▸ Work required
Bring together copies of the lines in the data below that contain the word "solving".

┌─ Recorded information

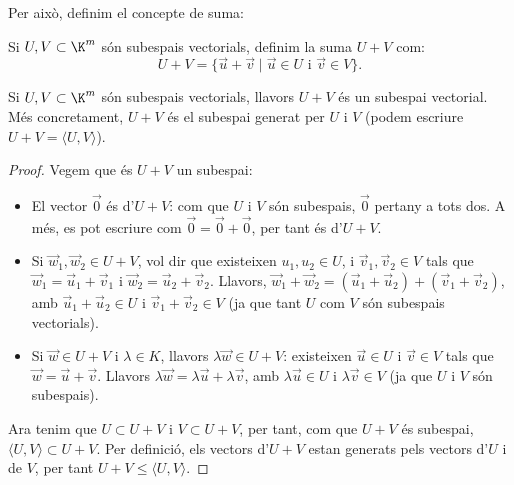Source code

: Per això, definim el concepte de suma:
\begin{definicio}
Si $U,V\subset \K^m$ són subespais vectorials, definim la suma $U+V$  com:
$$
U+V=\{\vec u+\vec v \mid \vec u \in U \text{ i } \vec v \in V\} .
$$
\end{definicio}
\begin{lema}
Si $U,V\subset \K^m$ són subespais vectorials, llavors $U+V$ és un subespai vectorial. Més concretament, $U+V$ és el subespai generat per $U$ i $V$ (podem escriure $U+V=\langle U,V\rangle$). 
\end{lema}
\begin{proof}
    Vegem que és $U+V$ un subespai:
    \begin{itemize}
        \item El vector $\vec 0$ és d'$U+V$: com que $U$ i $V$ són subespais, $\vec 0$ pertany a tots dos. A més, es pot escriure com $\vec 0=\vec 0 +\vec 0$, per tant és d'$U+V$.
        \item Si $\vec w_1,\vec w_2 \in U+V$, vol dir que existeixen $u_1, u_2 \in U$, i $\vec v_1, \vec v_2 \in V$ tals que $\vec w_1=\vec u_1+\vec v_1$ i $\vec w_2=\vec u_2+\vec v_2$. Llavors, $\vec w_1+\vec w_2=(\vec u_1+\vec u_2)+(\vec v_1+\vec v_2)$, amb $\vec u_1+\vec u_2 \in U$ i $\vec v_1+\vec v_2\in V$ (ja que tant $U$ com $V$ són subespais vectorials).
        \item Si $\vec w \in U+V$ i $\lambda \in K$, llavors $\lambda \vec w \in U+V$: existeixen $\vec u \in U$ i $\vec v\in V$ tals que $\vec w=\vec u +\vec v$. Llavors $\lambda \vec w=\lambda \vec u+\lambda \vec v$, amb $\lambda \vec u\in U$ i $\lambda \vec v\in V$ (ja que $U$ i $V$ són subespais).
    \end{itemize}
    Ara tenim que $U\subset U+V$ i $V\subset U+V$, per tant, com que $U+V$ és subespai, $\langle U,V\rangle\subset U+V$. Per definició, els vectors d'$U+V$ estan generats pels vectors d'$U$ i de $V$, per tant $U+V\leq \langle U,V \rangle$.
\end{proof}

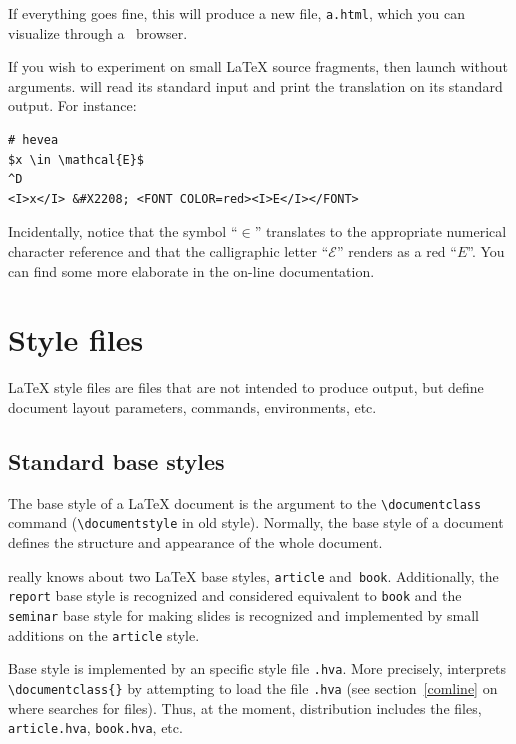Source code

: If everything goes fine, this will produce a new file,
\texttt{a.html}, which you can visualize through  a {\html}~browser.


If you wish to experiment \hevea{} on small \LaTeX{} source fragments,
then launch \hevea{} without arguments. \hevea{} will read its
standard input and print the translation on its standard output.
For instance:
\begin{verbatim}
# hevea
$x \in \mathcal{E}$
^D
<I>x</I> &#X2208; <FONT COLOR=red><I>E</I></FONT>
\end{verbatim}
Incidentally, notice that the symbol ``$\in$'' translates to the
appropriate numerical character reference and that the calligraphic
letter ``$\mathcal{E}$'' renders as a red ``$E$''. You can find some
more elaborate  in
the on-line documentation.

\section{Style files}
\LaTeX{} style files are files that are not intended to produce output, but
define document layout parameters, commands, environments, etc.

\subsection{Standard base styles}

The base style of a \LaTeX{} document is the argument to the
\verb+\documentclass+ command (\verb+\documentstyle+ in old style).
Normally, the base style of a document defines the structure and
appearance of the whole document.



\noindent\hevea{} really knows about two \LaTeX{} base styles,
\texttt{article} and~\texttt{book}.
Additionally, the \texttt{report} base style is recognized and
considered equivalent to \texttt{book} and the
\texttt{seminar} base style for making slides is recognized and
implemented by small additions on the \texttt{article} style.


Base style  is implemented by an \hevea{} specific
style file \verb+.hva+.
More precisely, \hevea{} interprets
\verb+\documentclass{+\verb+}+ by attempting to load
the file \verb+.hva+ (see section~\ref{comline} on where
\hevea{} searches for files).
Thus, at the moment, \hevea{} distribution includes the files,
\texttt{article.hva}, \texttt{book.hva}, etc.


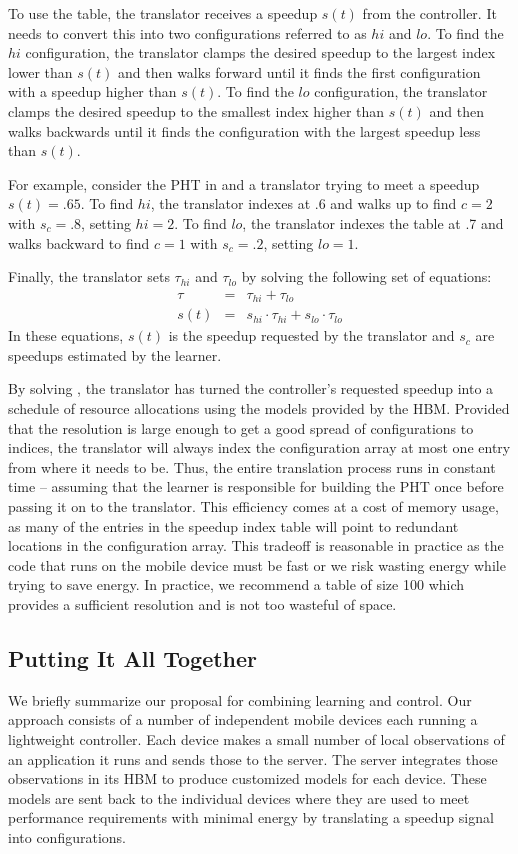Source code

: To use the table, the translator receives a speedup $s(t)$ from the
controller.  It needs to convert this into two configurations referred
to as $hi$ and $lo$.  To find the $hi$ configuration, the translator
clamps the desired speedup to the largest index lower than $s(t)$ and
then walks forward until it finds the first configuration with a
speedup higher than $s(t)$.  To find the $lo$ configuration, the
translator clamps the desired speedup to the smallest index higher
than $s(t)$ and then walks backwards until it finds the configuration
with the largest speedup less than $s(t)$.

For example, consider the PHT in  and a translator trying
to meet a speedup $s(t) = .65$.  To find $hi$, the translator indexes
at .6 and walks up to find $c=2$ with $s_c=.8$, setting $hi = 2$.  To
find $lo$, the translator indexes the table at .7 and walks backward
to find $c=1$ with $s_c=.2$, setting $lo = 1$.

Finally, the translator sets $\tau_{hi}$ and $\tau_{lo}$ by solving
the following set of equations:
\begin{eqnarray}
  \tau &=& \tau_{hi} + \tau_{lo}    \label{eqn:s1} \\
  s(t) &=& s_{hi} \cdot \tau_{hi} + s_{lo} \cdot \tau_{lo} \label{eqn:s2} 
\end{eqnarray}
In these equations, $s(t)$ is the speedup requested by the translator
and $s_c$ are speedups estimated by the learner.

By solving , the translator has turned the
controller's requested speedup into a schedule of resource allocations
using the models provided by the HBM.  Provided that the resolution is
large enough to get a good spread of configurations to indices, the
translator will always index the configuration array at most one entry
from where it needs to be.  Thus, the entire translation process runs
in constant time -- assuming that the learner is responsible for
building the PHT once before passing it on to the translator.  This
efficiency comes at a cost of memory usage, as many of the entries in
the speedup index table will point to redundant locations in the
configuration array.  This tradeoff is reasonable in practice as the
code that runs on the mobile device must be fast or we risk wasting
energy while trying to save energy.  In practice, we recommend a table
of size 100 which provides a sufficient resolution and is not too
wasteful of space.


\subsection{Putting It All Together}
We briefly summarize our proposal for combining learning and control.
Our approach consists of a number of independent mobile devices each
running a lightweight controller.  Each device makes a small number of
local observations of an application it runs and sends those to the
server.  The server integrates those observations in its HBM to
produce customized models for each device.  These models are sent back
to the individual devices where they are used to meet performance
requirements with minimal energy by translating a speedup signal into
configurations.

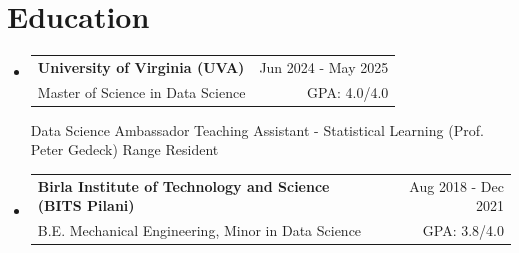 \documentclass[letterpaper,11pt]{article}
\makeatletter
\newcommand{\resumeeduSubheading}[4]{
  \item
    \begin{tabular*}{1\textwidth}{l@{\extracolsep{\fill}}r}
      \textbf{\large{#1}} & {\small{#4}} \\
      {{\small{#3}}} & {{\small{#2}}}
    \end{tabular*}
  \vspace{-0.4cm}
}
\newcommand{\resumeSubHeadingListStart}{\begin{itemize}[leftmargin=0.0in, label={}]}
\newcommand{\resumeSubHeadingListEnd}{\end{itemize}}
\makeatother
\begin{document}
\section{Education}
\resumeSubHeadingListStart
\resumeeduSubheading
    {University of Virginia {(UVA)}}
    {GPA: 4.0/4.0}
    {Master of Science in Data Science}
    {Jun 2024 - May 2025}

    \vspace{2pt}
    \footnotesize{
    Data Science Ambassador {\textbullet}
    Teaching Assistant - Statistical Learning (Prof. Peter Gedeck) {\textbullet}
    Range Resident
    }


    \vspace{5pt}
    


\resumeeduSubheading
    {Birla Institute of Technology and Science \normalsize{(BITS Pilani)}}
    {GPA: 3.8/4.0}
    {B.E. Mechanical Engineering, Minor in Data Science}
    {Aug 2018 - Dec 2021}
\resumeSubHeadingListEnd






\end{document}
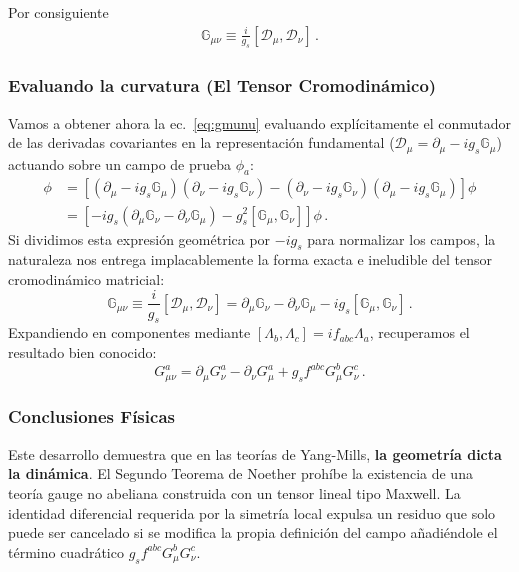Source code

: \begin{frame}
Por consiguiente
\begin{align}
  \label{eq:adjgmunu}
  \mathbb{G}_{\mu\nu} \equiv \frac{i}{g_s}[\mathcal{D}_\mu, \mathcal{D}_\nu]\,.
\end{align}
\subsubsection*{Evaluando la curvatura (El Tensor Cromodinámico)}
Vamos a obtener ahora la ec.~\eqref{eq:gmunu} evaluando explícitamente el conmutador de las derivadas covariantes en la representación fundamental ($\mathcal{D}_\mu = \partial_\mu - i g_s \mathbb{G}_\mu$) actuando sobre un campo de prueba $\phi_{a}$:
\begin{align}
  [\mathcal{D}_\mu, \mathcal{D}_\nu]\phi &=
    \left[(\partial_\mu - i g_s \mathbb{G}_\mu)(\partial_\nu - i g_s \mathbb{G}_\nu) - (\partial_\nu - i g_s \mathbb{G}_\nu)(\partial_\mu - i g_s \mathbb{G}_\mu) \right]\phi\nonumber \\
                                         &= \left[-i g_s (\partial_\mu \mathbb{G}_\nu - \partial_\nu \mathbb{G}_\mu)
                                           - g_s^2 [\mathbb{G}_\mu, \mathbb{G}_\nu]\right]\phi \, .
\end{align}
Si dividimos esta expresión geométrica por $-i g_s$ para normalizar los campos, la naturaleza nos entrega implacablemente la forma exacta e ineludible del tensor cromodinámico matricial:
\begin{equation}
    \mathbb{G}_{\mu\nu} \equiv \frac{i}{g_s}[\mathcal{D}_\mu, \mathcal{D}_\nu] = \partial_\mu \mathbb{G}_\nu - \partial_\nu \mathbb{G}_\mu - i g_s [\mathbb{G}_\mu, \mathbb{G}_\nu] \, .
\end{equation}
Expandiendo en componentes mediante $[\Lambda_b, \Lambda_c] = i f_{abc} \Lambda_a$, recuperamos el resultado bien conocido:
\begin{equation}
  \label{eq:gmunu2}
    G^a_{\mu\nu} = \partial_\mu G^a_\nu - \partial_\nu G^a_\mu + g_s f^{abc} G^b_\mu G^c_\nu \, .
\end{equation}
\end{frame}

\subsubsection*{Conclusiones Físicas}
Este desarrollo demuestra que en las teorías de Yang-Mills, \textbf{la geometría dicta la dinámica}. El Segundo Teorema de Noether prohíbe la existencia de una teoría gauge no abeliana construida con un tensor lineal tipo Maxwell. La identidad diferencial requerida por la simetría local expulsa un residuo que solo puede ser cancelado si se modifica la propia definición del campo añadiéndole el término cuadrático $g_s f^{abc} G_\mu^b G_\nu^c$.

└─

▸ Response to the task
Finally, the translator sets $\tau_{hi}$ and $\tau_{lo}$ by solving
By solving , the translator has turned the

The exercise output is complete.